Thursday, July 3, 2008
I had some time the other night to take some photographs at twilight. I stopped several places - the duck pond, the beach, the little church- and was amazed at how different things look as the light changes and what things I notice that I wouldn't during the day. As the sun sets, the sky changes, pinks and reds dominate at the horizon. The clouds reflect the changes and everything slowly softens into night. The boundaries between objects blurs slightly and what was once vivid is now muted. At the end of a day, and end of an era - during any transition I notices these things.
The gift of changing light is that we can experience the softer side of our world, immediate and distant. The challenge is the overwhelming fear that can creep in as the light changes. Will I be able to navigate in the dark? Can I find my way from here and will I be confused by the shadows? As breathtaking as a sunset is there can be real sadness at the end of a beautiful day. This is when I look to God in gratitude and in hopefulness. I personally want crystal clear daylight clarity in my life and get anxious when things change and there are shadows only. We all struggle with the transitions in our life. I know I do. This is when I know that I must let go to God, knowing the one who created such beauty, such generosity, such overflowing abundance is in charge whether I can see clearly or not. God is moving in the dark places in my life as well as in the light.

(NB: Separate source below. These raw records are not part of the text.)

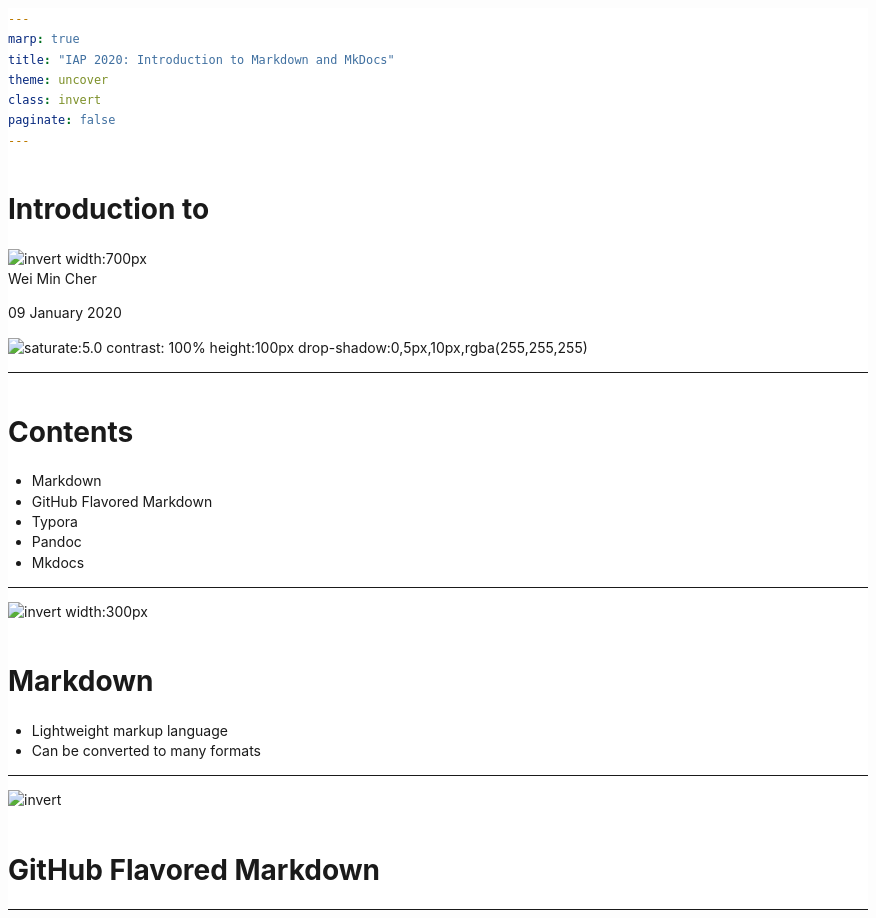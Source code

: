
 ```yaml
---
marp: true
title: "IAP 2020: Introduction to Markdown and MkDocs"
theme: uncover
class: invert
paginate: false
---
```


# Introduction to

![invert width:700px](https://user-images.githubusercontent.com/48215474/71895190-3e3fdb00-3148-11ea-8c15-c2bfbf635f56.png)
<br>
Wei Min Cher

09 January 2020

![saturate:5.0 contrast: 100% height:100px drop-shadow:0,5px,10px,rgba(255,255,255)](https://3dcdsc.github.io/3DC-IAP-Conference-Working-Title/img/logowith3DC.png)

---




# Contents

- Markdown
- GitHub Flavored Markdown
- Typora
- Pandoc
- Mkdocs

---

![invert width:300px](https://upload.wikimedia.org/wikipedia/commons/thumb/4/48/Markdown-mark.svg/800px-Markdown-mark.svg.png)

# Markdown

- Lightweight markup language
- Can be converted to many formats

---

![invert](https://avatars0.githubusercontent.com/u/8653968?s=200&v=4)

# GitHub Flavored Markdown

---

My prayer for this day is to remember how to enjoy the sunset, the changing light and the transitions in my life. Today, I will see things in softer, rounder ways because of the changing light and the changing life. Today, I want to know the pinks and shadows as well as the brilliant sunshine, knowing that God is active in the changing light. May we all embrace the changing light, knowing that God is revealing hidden beauty and gentle, understanding compassion in these moments of changing light.